3. Boundaries are everything

A life without boundaries is a recipe for never having any peace at all.

Why?

Because boundaries keep you in balance.

They form the foundation that best fits your mental and emotional structure.

You wouldn't build a house on a cliff without carefully understanding what kind of foundation would support it, just like you wouldn't erect a skyscraper in a crowded city block without first studying the landscape and limitations.

If you're a sensitive person, you're likely going to need more time to relax and recharge.

If you're a person who feeds off the energy of other people, then your definition of peace will be totally different.

Healthy boundaries are the actions you take in response to your own natural limitations. 

4. Who are the most peaceful people you know?

There are probably people in your life for whom you have deep admiration.

They float through their lives without concern or calamity.

Or so it seems.

Ask these people what they do to protect their peace. Maybe they've never considered it.

But chances are that the people you respect did not become that way by accident.

They either have systems they've built up over time or they learned to trust their inner nature.

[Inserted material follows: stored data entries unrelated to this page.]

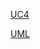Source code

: [UC4](http://www.plantuml.com/plantuml/proxy?idx=0&src=https://raw.githubusercontent.com/ip-85/System-Dynamics/master/Doc/UMLDiagrams/scenarios/admin/Diagrams/UML/UC4.pu)

[UML](https://github.com/ip-85/System-Dynamics/blob/master/Doc/UMLDiagrams/scenarios/admin/Diagrams/UML/UC4.pu)
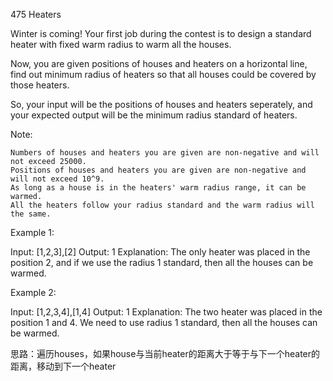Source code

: 475 Heaters

Winter is coming! Your first job during the contest is to design a standard heater with fixed warm radius to warm all the houses.

Now, you are given positions of houses and heaters on a horizontal line, find out minimum radius of heaters so that all houses could be covered by those heaters.

So, your input will be the positions of houses and heaters seperately, and your expected output will be the minimum radius standard of heaters.

Note:

    Numbers of houses and heaters you are given are non-negative and will not exceed 25000.
    Positions of houses and heaters you are given are non-negative and will not exceed 10^9.
    As long as a house is in the heaters' warm radius range, it can be warmed.
    All the heaters follow your radius standard and the warm radius will the same.

Example 1:

Input: [1,2,3],[2]
Output: 1
Explanation: The only heater was placed in the position 2, and if we use the radius 1 standard, then all the houses can be warmed.

Example 2:

Input: [1,2,3,4],[1,4]
Output: 1
Explanation: The two heater was placed in the position 1 and 4. We need to use radius 1 standard, then all the houses can be warmed.

思路：遍历houses，如果house与当前heater的距离大于等于与下一个heater的距离，移动到下一个heater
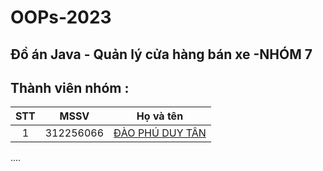 # OOPs-2023
## Đồ án Java - Quản lý cửa hàng bán xe -NHÓM 7
## Thành viên nhóm :
|STT  |MSSV        |Họ và tên       |
|:---:|:----------:|----------------|
|1    |312256066  |[ĐÀO PHÚ DUY TÂN  ](https://www.facebook.com/profile.php?id=100011763007527)|
....
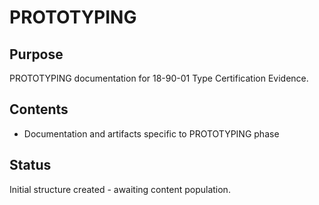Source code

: # PROTOTYPING

## Purpose
PROTOTYPING documentation for 18-90-01 Type Certification Evidence.

## Contents
- Documentation and artifacts specific to PROTOTYPING phase

## Status
Initial structure created - awaiting content population.
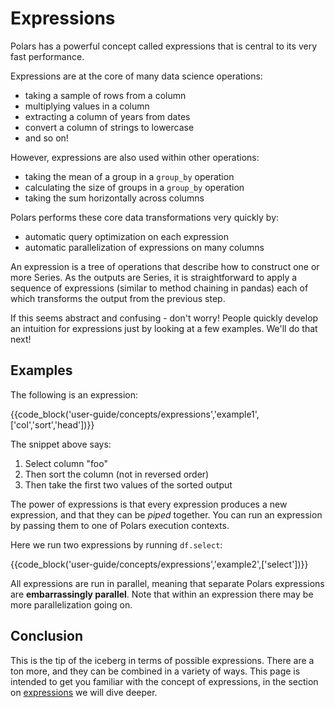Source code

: # Expressions

Polars has a powerful concept called expressions that is central to its very fast performance.

Expressions are at the core of many data science operations:

- taking a sample of rows from a column
- multiplying values in a column
- extracting a column of years from dates
- convert a column of strings to lowercase
- and so on!

However, expressions are also used within other operations:

- taking the mean of a group in a `group_by` operation
- calculating the size of groups in a `group_by` operation
- taking the sum horizontally across columns

Polars performs these core data transformations very quickly by:

- automatic query optimization on each expression
- automatic parallelization of expressions on many columns

An expression is a tree of operations that describe how to construct one or more
Series. As the outputs are Series, it is straightforward to
apply a sequence of expressions (similar to method chaining in pandas) each of which
transforms the output from the previous step.

If this seems abstract and confusing - don't worry! People quickly develop an intuition for expressions
just by looking at a few examples. We'll do that next!

## Examples

The following is an expression:

{{code_block('user-guide/concepts/expressions','example1',['col','sort','head'])}}

The snippet above says:

1. Select column "foo"
1. Then sort the column (not in reversed order)
1. Then take the first two values of the sorted output

The power of expressions is that every expression produces a new expression, and that they
can be _piped_ together. You can run an expression by passing them to one of Polars execution contexts.

Here we run two expressions by running `df.select`:

{{code_block('user-guide/concepts/expressions','example2',['select'])}}

All expressions are run in parallel, meaning that separate Polars expressions are **embarrassingly parallel**. Note that within an expression there may be more parallelization going on.

## Conclusion

This is the tip of the iceberg in terms of possible expressions. There are a ton more, and they can be combined in a variety of ways. This page is intended to get you familiar with the concept of expressions, in the section on [expressions](../expressions/operators.md) we will dive deeper.
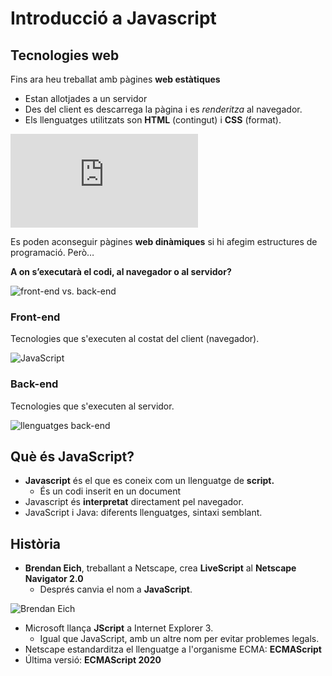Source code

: # Introducció a Javascript

## Tecnologies web

Fins ara heu treballat amb pàgines **web estàtiques**

* Estan allotjades a un servidor
* Des del client es descarrega la pàgina i es _renderitza_ al navegador.
* Els llenguatges utilitzats son **HTML** \(contingut\) i **CSS** \(format\).

![html i css](https://www.imaginanet.com/thumb.php?n=blog%2F10herramientas.jpg&w=640&h=250&x=0&y=0)

Es poden aconseguir pàgines **web dinàmiques** si hi afegim estructures de programació. Però… 

**A on s’executarà el codi, al navegador o al servidor?**

![front-end vs. back-end](https://s3-us-west-2.amazonaws.com/devcodepro/media/blog/frontend-y-backend.png)

### Front-end

Tecnologies que s'executen al costat del client \(navegador\).

![JavaScript](http://lineadecodigo.com/wp-content/uploads/2014/04/javascript.png)

### Back-end

Tecnologies que s'executen al servidor.

![llenguatges back-end](https://image.slidesharecdn.com/97d66a5b-e796-4247-b320-a623835d58f8-160630025826/95/computer-programming-for-lawyers-15-638.jpg?cb=1467292671)

## Què és JavaScript?

* **Javascript** és el que es coneix com un llenguatge de **script.**
  * És un codi inserit en un document
* Javascript és **interpretat** directament pel navegador. 
* JavaScript i Java: diferents llenguatges, sintaxi semblant.

## Història

* **Brendan Eich**, treballant a Netscape, crea **LiveScript** al **Netscape Navigator 2.0**
  * Després canvia el nom a **JavaScript**.

![Brendan Eich](https://upload.wikimedia.org/wikipedia/commons/0/09/BEich.jpg)

* Microsoft llança **JScript** a Internet Explorer 3.
  * Igual que JavaScript, amb un altre nom per evitar problemes legals.
* Netscape estandarditza el llenguatge a l'organisme ECMA: **ECMAScript**
* Última versió: **ECMAScript 2020**

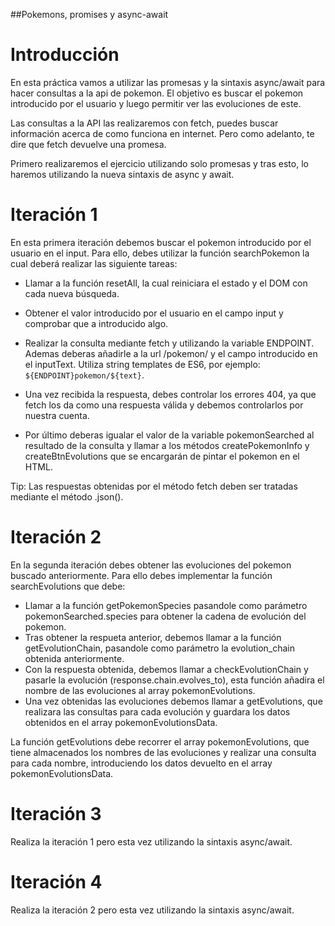 ##Pokemons, promises y async-await

# Introducción

En esta práctica vamos a utilizar las promesas y la sintaxis async/await para 
hacer consultas a la api de pokemon. El objetivo es buscar el pokemon introducido
por el usuario y luego permitir ver las evoluciones de este. 

Las consultas a la API las realizaremos con fetch, puedes buscar información acerca de como
funciona en internet. Pero como adelanto, te dire que fetch devuelve una promesa.

Primero realizaremos el ejercicio utilizando solo promesas y tras esto, lo haremos
utilizando la nueva sintaxis de async y await.

# Iteración 1
En esta primera iteración debemos buscar el pokemon introducido por el usuario en el input.
Para ello, debes utilizar la función searchPokemon la cual deberá realizar las siguiente tareas:

 - Llamar a la función resetAll, la cual reiniciara el estado y el DOM con cada nueva búsqueda.
 - Obtener el valor introducido por el usuario en el campo input y comprobar que a introducido algo.
 - Realizar la consulta mediante fetch y utilizando la variable ENDPOINT. Ademas deberas añadirle a la url /pokemon/ y el
   campo introducido en el inputText. Utiliza string templates de ES6, por ejemplo: `${ENDPOINT}pokemon/${text}`.
  
 - Una vez recibida la respuesta, debes controlar los errores 404, ya que fetch los da como una respuesta
 válida y debemos controlarlos por nuestra cuenta.
 
 - Por último deberas igualar el valor de la variable pokemonSearched al resultado de la consulta y llamar a los métodos
 createPokemonInfo y createBtnEvolutions que se encargarán de pintar el pokemon en el HTML.
 
 Tip: Las respuestas obtenidas por el método fetch deben ser tratadas mediante el método .json().
             
# Iteración 2
En la segunda iteración debes obtener las evoluciones del pokemon buscado anteriormente.
Para ello debes implementar la función searchEvolutions que debe:

- Llamar a la función getPokemonSpecies pasandole como parámetro pokemonSearched.species para obtener la cadena de evolución del pokemon.
- Tras obtener la respueta anterior, debemos llamar a la función getEvolutionChain, pasandole como parámetro la evolution_chain obtenida
anteriormente. 
- Con la respuesta obtenida, debemos llamar a checkEvolutionChain y pasarle la evolución (response.chain.evolves_to), esta función añadira el nombre de las evoluciones al array
pokemonEvolutions.
- Una vez obtenidas las evoluciones debemos llamar a getEvolutions, que realizara las consultas para cada evolución y guardara los datos
obtenidos en el array pokemonEvolutionsData.
 
La función getEvolutions debe recorrer el array pokemonEvolutions, que tiene almacenados los nombres de las evoluciones
y realizar una consulta para cada nombre, introduciendo los datos devuelto en el array pokemonEvolutionsData.

 

# Iteración 3
Realiza la iteración 1 pero esta vez utilizando la sintaxis async/await.

# Iteración 4
Realiza la iteración 2 pero esta vez utilizando la sintaxis async/await.
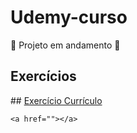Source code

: # Udemy-curso
 
 🚧 Projeto em andamento 🚧
 
<div>
    <h2>Exercícios</h2>
 ##
    <a href="https://jeffersondeab.github.io/Udemy-curso/Se%C3%A7%C3%B5es/Se%C3%A7%C3%A3o__2/curr%C3%ADculo_exerc%C3%ADcio/index.html">Exercício Currículo</a>

    <a href=""></a>
</div>

 ##

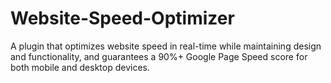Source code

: # Website-Speed-Optimizer
A plugin that optimizes website speed in real-time while maintaining design and functionality, and guarantees a 90%+ Google Page Speed score for both mobile and desktop devices.
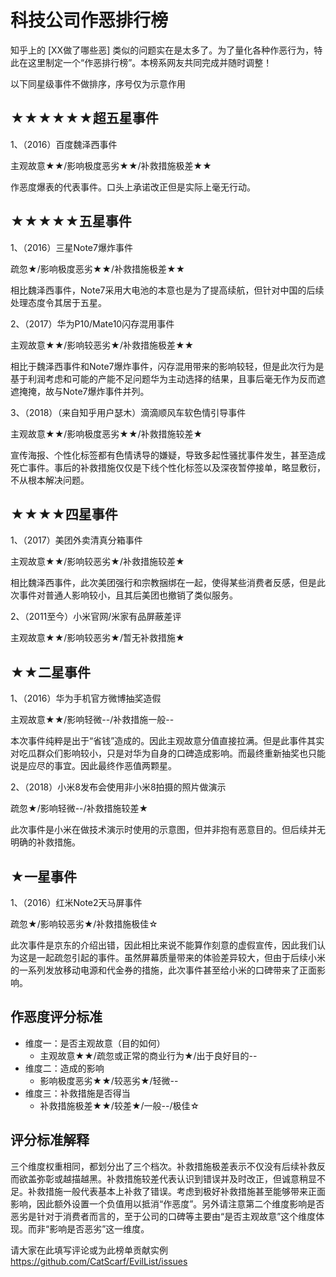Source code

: # 科技公司作恶排行榜

知乎上的 [XX做了哪些恶] 类似的问题实在是太多了。为了量化各种作恶行为，特此在这里制定一个“作恶排行榜”。本榜系网友共同完成并随时调整！

以下同星级事件不做排序，序号仅为示意作用

## ★★★★★★超五星事件

1、（2016）百度魏泽西事件

主观故意★★/影响极度恶劣★★/补救措施极差★★ 

作恶度爆表的代表事件。口头上承诺改正但是实际上毫无行动。

## ★★★★★五星事件

1、（2016）三星Note7爆炸事件

疏忽★/影响极度恶劣★★/补救措施极差★★

相比魏泽西事件，Note7采用大电池的本意也是为了提高续航，但针对中国的后续处理态度令其居于五星。

2、（2017）华为P10/Mate10闪存混用事件

主观故意★★/影响较恶劣★/补救措施极差★★

相比于魏泽西事件和Note7爆炸事件，闪存混用带来的影响较轻，但是此次行为是基于利润考虑和可能的产能不足问题华为主动选择的结果，且事后毫无作为反而遮遮掩掩，故与Note7爆炸事件并列。

3、（2018）（来自知乎用户瑟木）滴滴顺风车软色情引导事件

主观故意★★/影响极度恶劣★★/补救措施较差★

宣传海报、个性化标签都有色情诱导的嫌疑，导致多起性骚扰事件发生，甚至造成死亡事件。事后的补救措施仅仅是下线个性化标签以及深夜暂停接单，略显敷衍，不从根本解决问题。

## ★★★★四星事件 

1、（2017）美团外卖清真分箱事件

主观故意★★/影响较恶劣★/补救措施较差★

相比魏泽西事件，此次美团强行和宗教捆绑在一起，使得某些消费者反感，但是此次事件对普通人影响较小，且其后美团也撤销了类似服务。

2、（2011至今）小米官网/米家有品屏蔽差评

主观故意★★/影响较恶劣★/暂无补救措施★

## ★★二星事件

1、（2016）华为手机官方微博抽奖造假

主观故意★★/影响轻微--/补救措施一般--

本次事件纯粹是出于“省钱”造成的。因此主观故意分值直接拉满。但是此事件其实对吃瓜群众们影响较小，只是对华为自身的口碑造成影响。而最终重新抽奖也只能说是应尽的事宜。因此最终作恶值两颗星。

2、（2018）小米8发布会使用非小米8拍摄的照片做演示

疏忽★/影响轻微--/补救措施较差★

此次事件是小米在做技术演示时使用的示意图，但并非抱有恶意目的。但后续并无明确的补救措施。

## ★一星事件

1、（2016）红米Note2天马屏事件

疏忽★/影响较恶劣★/补救措施极佳☆

此次事件是京东的介绍出错，因此相比来说不能算作刻意的虚假宣传，因此我们认为这是一起疏忽引起的事件。虽然屏幕质量带来的体验差异较大，但由于后续小米的一系列发放移动电源和代金券的措施，此次事件甚至给小米的口碑带来了正面影响。

## 作恶度评分标准

- 维度一：是否主观故意（目的如何）
  - 主观故意★★/疏忽或正常的商业行为★/出于良好目的-- 
- 维度二：造成的影响
  - 影响极度恶劣★★/较恶劣★/轻微-- 
- 维度三：补救措施是否得当
  - 补救措施极差★★/较差★/一般--/极佳☆

## 评分标准解释

三个维度权重相同，都划分出了三个档次。补救措施极差表示不仅没有后续补救反而欲盖弥彰或越描越黑。补救措施较差代表认识到错误并及时改正，但诚意稍显不足。补救措施一般代表基本上补救了错误。考虑到极好补救措施甚至能够带来正面影响，因此额外设置一个负值用以抵消“作恶度”。另外请注意第二个维度影响是否恶劣是针对于消费者而言的，至于公司的口碑等主要由“是否主观故意”这个维度体现。而非“影响是否恶劣”这一维度。

请大家在此填写评论或为此榜单贡献实例 https://github.com/CatScarf/EvilList/issues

Figure out what drives them by approaching them with curiosity. Then ask them where they find their peace.

5. What does stress mean to you?

This one requires reflecting on the work you've already done to figure out who you are. 

What does it look and feel like when your mental health and emotional health are hurting?

What kind of person are you when you're feeling stressed?

It could be your work that drains you. Or it could be the people in your life.

Whatever it is, accept it with an open mind.

An acknowledgment is not a conviction.

You're human, and we all have our breaking points.

But the more you can become aware of what drains you, the more prepared you will be to protect your peace.

6. What is your most nourishing relationship?

Some of the most protective, peace-promoting factors in your life are the relationships that nourish you--the ones that lift you up and help you feel whole.

If you had to single out one relationship that most nourishes you, what would it be?

What is it about that one relationship that surpasses all others when it comes to the peace-inducing state it provides?

What can you learn from it that could help you improve your other relationships?

And here's something else to consider: maybe the most peace-providing relationship you have is the one you have with yourself.

7. Consider your health if you don't claim moments of peace

By now, you should be convinced of how important it is to protect your peace.

If not, here's one final plea I want you to consider.

What is this lack of peace costing you?

At what expense will you live a life without peace?

Life is short.

Time is finite.

Peace of mind is the antidote for a life without energy and without joy.

If you take the time to know who you are, and if you survey your most peaceful environments and relationships, you will start to see the landscape that etches a fulfilling, mentally healthy life of peace. Your life of peace.